Some people think that truly good and righteous people are just born that way, and that the rest of us can only hope to avoid doing harm, at best. But that’s clearly not Rambam’s (or our own) perspective on things, as he asserts that we *all* have what it takes to achieve spiritual excellence in this world.

Understand, though, that that wasn’t always as self-evident as it seems.

In the past many thinkers contended that certain people were born “heroes”, as they called them, who could do no wrong, while the rest of us are doomed to shlep along in our clumsy, often less-than-righteous ways. In point of fact, that argument is still very much alive today, with some claiming that we’re each genetically “wired” to be one way or the other, without much free will … but that’s not the point here.

There’s something else many thought in the past: it’s that “when a person who subdues his yetzer harah does lofty things”, that is, if a person struggles with his urge to do something wrong and manages to stave off the temptation and to do good instead, he’s nonetheless “not so praiseworthy”. Why? Because he’d still be “longing and yearning to do bad”. They’d grant you that “he’d struggled with his longings” and managed to “withstand the promptings of his personal bents, desires, and disposition”, but their point would be that he’d be “suffering in the process”, that it wouldn’t come naturally to him, so he wouldn’t be all that noble.

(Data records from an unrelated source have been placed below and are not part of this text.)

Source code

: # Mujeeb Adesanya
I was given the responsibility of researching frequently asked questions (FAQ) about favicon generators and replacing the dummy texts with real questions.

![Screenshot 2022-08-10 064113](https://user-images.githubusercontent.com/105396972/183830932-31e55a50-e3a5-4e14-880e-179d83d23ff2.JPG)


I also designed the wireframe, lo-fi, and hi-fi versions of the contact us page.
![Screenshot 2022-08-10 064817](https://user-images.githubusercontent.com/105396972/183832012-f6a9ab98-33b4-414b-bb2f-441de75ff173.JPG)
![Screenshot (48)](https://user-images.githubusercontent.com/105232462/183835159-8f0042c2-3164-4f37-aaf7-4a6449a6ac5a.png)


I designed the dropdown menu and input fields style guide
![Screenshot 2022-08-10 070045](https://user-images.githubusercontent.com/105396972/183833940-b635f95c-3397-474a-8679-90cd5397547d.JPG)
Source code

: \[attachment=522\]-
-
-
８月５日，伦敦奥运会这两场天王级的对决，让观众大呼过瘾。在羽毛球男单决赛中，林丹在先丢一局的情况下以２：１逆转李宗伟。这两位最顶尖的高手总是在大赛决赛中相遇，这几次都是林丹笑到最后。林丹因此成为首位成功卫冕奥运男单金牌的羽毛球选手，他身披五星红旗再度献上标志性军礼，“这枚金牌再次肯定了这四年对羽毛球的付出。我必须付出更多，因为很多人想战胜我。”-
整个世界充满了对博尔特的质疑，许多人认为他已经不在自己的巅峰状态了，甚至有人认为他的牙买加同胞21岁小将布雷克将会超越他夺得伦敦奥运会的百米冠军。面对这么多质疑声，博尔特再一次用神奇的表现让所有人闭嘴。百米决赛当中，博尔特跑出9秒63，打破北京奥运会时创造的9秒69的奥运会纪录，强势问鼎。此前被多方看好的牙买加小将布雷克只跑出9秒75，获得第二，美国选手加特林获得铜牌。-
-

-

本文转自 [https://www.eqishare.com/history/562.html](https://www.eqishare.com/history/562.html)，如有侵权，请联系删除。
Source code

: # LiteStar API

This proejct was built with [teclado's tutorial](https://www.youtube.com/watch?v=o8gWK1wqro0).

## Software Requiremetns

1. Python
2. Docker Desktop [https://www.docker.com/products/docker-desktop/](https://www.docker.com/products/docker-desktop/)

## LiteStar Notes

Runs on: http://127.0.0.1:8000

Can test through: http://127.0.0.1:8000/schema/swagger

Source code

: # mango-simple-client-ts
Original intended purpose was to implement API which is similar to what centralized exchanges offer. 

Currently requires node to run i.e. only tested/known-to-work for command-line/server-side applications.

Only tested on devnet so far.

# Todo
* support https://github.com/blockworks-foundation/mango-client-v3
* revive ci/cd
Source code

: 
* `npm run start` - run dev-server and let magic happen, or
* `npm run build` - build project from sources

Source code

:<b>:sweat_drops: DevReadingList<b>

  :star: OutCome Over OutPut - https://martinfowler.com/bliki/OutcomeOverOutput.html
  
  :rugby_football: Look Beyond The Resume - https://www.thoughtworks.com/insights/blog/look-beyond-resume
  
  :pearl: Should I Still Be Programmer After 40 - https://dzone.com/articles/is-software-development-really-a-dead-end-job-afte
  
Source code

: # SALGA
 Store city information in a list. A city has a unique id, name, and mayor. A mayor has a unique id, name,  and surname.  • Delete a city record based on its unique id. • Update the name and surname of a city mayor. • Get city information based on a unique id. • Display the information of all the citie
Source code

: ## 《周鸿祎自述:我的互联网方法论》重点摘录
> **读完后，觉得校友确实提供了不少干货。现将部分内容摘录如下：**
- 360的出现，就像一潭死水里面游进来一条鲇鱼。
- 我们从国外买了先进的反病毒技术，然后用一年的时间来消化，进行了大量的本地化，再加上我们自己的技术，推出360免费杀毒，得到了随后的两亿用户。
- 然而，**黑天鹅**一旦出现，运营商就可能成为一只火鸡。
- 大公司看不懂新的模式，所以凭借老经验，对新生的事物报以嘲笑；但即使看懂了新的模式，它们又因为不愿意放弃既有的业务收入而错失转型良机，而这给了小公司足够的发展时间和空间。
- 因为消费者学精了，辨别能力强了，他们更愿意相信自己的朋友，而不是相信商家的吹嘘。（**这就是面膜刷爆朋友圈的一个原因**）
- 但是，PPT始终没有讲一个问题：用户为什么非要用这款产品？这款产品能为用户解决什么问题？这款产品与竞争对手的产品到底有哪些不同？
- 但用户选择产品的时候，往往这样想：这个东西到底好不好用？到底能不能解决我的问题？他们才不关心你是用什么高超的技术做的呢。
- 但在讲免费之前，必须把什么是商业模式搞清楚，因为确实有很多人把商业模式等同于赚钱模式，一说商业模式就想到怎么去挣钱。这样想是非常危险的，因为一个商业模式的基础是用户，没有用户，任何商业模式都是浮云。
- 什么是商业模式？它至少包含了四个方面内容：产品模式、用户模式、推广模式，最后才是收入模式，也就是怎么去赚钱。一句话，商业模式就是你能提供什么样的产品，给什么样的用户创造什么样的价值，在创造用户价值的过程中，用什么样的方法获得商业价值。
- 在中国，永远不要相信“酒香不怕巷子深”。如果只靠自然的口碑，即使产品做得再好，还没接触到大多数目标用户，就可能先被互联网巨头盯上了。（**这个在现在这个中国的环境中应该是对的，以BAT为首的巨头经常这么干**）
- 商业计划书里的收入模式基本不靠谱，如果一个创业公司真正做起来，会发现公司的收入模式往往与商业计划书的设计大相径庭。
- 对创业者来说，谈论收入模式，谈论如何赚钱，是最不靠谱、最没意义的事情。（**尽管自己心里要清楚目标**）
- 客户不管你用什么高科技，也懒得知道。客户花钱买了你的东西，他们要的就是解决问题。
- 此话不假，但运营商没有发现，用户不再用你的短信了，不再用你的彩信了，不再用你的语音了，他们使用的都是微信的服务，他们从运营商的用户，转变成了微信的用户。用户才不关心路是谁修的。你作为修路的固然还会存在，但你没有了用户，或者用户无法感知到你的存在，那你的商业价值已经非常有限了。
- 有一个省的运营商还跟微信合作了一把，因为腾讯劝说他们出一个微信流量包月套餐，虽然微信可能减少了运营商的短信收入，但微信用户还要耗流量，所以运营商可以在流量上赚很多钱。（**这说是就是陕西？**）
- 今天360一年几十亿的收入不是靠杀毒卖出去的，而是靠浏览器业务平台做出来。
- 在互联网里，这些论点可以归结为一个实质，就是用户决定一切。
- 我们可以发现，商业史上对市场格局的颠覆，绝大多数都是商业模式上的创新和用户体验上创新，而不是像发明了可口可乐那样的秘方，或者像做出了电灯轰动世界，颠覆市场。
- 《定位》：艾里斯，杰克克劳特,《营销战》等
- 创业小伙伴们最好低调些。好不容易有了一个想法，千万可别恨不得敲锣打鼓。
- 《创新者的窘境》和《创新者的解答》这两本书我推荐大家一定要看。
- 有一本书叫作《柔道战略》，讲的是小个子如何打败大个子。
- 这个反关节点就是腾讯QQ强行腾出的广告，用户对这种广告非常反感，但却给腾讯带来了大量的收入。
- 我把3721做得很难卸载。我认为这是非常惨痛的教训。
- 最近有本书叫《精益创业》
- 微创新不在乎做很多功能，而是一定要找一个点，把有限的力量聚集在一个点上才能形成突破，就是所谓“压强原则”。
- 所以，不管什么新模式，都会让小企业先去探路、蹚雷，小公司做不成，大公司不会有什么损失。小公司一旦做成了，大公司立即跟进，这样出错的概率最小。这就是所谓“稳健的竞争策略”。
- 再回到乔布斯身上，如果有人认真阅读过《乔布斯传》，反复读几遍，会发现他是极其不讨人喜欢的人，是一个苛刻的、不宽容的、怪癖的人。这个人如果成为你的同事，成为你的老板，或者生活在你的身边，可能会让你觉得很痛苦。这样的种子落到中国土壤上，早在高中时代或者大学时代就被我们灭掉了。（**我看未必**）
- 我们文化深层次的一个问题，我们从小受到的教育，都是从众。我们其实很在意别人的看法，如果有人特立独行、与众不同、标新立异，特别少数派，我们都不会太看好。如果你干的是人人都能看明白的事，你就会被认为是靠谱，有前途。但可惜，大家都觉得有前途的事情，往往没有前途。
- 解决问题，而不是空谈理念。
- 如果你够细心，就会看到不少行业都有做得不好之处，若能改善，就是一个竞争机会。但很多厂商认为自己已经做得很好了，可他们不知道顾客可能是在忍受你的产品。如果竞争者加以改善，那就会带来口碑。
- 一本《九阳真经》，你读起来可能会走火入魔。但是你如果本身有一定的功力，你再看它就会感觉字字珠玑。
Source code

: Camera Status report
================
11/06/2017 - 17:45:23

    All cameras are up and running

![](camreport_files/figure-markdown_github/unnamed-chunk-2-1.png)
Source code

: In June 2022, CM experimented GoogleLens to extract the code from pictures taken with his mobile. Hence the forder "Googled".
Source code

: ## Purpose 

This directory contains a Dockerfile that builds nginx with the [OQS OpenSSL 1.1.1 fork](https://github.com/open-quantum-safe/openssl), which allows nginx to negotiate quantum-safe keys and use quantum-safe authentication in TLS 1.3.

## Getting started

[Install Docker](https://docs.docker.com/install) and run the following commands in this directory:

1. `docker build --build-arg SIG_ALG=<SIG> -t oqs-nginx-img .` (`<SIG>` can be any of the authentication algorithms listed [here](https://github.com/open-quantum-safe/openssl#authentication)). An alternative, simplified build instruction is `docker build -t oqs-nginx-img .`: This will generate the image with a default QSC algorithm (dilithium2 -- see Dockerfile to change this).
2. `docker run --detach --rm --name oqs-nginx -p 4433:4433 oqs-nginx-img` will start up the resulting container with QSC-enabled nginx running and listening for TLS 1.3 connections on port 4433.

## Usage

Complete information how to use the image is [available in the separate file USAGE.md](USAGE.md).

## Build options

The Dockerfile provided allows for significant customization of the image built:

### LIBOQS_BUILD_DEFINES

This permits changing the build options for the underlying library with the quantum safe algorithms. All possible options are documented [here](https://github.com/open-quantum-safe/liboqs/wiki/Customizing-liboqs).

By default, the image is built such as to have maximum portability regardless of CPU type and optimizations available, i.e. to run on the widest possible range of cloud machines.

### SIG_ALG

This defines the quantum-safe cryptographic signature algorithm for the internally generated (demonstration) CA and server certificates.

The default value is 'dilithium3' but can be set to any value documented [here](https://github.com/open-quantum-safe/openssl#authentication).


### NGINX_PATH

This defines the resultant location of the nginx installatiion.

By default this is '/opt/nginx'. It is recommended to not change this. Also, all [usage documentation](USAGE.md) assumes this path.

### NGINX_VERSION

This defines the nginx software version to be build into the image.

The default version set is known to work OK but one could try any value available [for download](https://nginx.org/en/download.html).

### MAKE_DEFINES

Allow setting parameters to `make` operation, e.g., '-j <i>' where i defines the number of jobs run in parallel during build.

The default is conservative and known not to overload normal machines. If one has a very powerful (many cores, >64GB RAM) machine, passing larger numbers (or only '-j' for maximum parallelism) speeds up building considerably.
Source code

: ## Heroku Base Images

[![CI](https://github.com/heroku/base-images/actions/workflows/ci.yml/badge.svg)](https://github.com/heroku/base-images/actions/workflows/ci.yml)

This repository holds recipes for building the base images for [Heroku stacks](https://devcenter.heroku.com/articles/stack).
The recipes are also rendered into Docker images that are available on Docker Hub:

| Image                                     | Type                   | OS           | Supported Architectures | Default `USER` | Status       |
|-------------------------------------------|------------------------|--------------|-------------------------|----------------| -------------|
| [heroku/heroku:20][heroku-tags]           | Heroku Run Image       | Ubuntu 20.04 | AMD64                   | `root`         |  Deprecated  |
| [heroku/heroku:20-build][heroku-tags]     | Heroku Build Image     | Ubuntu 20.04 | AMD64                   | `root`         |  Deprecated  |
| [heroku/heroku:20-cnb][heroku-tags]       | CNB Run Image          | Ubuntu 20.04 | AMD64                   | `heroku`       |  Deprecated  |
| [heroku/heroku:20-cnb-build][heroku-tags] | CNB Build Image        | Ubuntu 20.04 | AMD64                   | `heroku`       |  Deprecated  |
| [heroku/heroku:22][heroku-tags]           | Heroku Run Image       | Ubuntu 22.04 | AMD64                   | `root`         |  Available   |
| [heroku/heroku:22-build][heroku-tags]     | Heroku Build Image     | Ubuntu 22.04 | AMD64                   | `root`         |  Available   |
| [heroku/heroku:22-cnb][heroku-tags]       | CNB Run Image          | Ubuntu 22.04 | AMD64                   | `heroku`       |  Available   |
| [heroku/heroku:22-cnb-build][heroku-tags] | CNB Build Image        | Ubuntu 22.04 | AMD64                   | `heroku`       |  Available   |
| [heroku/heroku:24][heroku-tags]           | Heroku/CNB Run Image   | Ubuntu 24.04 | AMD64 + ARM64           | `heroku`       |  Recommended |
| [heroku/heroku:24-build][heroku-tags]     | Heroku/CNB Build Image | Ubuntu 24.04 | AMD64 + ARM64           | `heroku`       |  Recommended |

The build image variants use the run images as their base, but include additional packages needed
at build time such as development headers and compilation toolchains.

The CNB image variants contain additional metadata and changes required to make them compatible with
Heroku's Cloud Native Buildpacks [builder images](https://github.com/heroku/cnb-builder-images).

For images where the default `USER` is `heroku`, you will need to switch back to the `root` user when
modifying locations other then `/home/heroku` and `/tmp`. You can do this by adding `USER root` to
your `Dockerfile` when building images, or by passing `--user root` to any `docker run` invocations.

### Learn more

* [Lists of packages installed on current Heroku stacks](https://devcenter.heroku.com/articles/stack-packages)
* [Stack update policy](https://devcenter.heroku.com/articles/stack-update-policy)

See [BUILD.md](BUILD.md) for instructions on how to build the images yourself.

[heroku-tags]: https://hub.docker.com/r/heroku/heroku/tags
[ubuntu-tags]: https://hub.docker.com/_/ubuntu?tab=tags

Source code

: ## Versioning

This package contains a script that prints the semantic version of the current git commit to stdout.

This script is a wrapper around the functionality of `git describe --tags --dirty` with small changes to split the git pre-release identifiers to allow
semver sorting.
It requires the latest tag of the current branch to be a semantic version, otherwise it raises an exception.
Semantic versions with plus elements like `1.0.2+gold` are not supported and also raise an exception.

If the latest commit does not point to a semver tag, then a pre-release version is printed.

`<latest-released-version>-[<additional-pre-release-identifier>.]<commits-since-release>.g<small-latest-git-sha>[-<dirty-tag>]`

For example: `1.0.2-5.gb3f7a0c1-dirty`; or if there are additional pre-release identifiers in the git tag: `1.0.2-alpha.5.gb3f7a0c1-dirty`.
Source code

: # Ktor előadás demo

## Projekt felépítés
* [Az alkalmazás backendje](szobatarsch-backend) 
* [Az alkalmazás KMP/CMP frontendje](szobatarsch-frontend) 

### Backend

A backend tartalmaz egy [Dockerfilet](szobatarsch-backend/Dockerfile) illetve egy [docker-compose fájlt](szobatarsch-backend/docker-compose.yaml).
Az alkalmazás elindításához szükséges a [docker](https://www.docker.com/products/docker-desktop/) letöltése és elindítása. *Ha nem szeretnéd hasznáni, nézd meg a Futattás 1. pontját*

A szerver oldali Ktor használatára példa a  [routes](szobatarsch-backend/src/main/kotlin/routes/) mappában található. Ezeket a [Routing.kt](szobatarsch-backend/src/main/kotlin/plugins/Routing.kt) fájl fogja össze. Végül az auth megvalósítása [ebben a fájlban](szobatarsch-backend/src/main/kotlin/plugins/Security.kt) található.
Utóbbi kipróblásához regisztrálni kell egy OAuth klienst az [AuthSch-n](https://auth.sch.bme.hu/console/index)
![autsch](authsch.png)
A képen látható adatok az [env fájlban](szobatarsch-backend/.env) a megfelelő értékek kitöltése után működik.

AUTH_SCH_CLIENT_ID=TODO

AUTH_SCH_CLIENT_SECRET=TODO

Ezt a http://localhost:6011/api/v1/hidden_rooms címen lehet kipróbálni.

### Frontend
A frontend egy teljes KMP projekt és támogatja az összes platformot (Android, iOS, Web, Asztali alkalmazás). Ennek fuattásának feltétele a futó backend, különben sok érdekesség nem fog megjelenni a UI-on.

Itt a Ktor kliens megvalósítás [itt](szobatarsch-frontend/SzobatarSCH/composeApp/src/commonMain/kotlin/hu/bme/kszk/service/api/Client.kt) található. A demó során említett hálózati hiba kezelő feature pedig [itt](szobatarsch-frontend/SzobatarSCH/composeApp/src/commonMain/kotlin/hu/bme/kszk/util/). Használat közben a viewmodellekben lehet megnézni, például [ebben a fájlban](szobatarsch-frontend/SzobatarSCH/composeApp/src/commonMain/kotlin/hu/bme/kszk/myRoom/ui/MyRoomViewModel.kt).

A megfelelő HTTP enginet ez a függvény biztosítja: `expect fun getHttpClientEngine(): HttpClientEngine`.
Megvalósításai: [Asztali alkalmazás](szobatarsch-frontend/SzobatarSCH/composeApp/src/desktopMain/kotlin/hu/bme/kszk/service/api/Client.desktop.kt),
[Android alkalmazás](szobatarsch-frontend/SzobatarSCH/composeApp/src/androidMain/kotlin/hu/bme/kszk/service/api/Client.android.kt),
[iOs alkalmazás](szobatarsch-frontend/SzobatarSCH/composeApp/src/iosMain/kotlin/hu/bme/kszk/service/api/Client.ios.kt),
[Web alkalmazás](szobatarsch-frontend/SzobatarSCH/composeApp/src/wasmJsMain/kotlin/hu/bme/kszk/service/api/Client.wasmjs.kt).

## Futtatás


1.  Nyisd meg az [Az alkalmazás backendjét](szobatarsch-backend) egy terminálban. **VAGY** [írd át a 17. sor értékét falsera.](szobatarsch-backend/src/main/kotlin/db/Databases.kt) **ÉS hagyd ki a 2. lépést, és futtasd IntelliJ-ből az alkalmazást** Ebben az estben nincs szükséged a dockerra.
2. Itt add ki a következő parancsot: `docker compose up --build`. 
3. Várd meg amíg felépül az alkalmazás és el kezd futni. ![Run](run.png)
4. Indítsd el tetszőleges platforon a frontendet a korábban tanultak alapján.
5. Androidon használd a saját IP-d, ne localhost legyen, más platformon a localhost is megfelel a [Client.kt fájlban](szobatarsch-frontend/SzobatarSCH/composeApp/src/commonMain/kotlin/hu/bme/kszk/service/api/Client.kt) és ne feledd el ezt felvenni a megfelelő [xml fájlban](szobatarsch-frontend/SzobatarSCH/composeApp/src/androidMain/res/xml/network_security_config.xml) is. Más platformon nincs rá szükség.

The so-called hero or eminent, sinless person would be loftier and more perfect than the one who subdues his yetzer harah, simply because the latter “still longs to do something bad” which indicates “an inherently bad disposition” on his part — even though he hadn’t succumbed.

Their contention was that if you or I were “really” good, we wouldn’t even *think* of sinning. And that struggling not to sin, and even managing to be successful at that, wouldn’t be all that great.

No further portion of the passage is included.